**Try it**
From the data below, set down exactly the lines between the one holding "Bar-Ilan et al." and the one holding "For arbitrary proofs", inclusive, and no others.

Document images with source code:
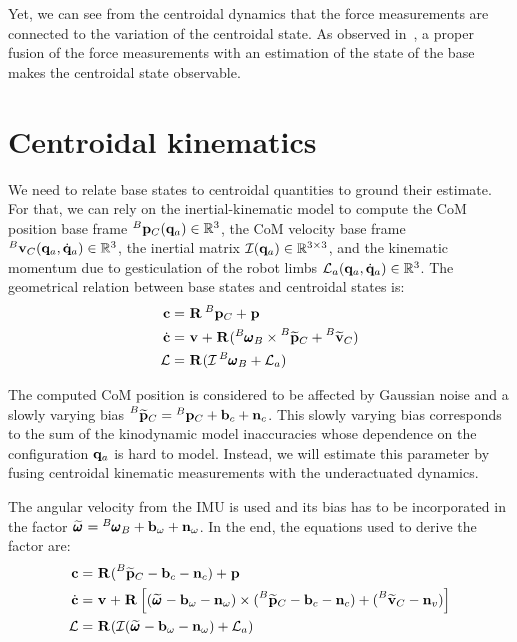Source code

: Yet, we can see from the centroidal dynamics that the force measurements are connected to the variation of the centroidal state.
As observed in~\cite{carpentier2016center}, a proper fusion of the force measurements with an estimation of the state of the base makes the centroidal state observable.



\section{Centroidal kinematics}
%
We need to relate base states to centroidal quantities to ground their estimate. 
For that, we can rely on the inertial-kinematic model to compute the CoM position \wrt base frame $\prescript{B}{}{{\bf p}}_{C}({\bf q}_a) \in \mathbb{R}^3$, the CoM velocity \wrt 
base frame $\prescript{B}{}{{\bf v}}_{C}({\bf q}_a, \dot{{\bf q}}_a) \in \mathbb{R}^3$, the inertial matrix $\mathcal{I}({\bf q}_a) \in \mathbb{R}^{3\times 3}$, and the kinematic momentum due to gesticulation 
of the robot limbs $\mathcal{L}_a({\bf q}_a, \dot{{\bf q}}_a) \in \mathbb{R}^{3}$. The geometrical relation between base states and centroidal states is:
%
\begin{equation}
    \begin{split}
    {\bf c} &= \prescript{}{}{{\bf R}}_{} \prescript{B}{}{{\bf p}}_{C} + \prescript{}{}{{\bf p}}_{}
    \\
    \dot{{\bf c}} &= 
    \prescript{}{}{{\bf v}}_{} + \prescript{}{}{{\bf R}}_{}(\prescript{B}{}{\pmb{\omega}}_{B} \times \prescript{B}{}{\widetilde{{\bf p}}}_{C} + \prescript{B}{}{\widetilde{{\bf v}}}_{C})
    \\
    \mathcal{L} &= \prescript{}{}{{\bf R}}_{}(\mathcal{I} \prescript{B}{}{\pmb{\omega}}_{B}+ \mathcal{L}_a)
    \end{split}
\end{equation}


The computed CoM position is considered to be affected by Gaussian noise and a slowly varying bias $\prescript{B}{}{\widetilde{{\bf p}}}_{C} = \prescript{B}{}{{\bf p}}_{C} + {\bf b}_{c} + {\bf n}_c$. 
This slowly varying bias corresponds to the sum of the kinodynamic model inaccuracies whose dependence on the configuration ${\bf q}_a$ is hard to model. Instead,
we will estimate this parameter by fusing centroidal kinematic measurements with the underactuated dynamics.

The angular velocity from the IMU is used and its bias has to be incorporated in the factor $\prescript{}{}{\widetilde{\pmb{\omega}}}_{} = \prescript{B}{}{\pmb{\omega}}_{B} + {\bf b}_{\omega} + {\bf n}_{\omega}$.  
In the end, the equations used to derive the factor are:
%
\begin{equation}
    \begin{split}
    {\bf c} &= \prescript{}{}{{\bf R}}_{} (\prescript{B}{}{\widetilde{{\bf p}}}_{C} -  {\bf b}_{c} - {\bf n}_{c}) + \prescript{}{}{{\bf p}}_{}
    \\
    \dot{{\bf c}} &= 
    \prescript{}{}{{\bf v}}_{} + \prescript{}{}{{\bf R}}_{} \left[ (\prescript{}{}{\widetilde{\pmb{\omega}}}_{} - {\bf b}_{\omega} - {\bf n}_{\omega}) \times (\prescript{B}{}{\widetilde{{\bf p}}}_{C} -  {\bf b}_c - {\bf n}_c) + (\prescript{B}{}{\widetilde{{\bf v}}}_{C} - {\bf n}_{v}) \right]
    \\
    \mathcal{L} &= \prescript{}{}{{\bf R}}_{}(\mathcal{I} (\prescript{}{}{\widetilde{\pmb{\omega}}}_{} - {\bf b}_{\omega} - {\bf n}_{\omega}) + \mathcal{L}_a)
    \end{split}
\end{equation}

--

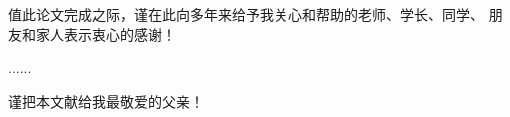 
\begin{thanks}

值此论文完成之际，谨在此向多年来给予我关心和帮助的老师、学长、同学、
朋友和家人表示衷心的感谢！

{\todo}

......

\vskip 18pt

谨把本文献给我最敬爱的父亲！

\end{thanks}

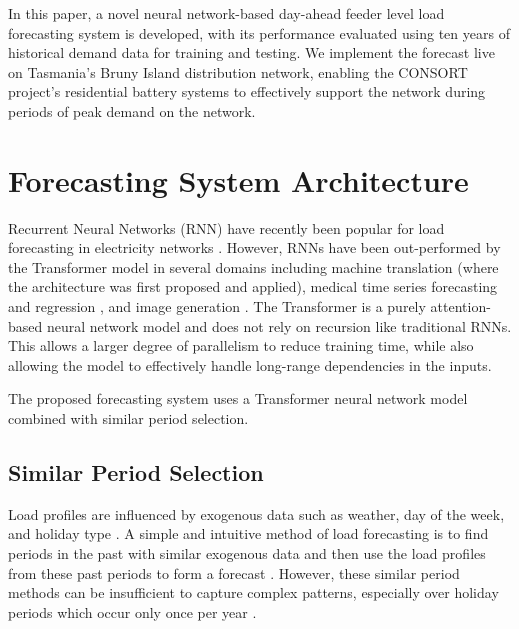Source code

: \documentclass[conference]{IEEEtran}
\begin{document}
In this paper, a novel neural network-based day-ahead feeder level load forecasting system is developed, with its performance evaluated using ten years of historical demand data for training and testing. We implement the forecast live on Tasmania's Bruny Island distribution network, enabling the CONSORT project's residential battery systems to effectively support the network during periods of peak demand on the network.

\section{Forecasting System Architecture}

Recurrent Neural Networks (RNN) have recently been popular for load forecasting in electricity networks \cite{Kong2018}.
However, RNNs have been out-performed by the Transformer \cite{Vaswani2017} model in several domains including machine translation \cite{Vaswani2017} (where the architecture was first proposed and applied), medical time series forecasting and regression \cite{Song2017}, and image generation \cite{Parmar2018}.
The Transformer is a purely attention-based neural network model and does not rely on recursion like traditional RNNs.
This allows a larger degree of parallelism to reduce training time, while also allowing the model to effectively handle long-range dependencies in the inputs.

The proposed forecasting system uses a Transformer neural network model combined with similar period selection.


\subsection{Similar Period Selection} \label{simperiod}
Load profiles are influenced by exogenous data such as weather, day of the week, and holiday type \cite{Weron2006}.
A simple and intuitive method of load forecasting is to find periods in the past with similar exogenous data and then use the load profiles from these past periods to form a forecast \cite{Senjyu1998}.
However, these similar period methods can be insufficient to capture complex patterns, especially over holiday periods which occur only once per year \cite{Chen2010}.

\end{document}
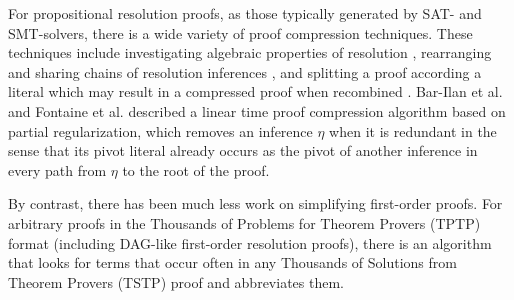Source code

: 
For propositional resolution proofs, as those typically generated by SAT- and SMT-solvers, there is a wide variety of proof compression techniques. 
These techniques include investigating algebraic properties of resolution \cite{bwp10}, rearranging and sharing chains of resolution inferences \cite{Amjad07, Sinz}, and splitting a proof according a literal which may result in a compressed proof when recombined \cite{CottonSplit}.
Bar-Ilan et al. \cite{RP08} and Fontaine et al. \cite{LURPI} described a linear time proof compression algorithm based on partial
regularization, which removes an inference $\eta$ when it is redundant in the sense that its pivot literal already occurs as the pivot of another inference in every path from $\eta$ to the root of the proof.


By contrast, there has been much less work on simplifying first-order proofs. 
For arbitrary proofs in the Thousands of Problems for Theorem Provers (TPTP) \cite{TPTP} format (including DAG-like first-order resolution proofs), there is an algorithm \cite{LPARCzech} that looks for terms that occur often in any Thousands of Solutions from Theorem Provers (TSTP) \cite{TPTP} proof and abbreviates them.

**Solution for this task**
Bar-Ilan et al. \cite{RP08} and Fontaine et al. \cite{LURPI} described a linear time proof compression algorithm based on partial
regularization, which removes an inference $\eta$ when it is redundant in the sense that its pivot literal already occurs as the pivot of another inference in every path from $\eta$ to the root of the proof.


By contrast, there has been much less work on simplifying first-order proofs. 
For arbitrary proofs in the Thousands of Problems for Theorem Provers (TPTP) \cite{TPTP} format (including DAG-like first-order resolution proofs), there is an algorithm \cite{LPARCzech} that looks for terms that occur often in any Thousands of Solutions from Theorem Provers (TSTP) \cite{TPTP} proof and abbreviates them.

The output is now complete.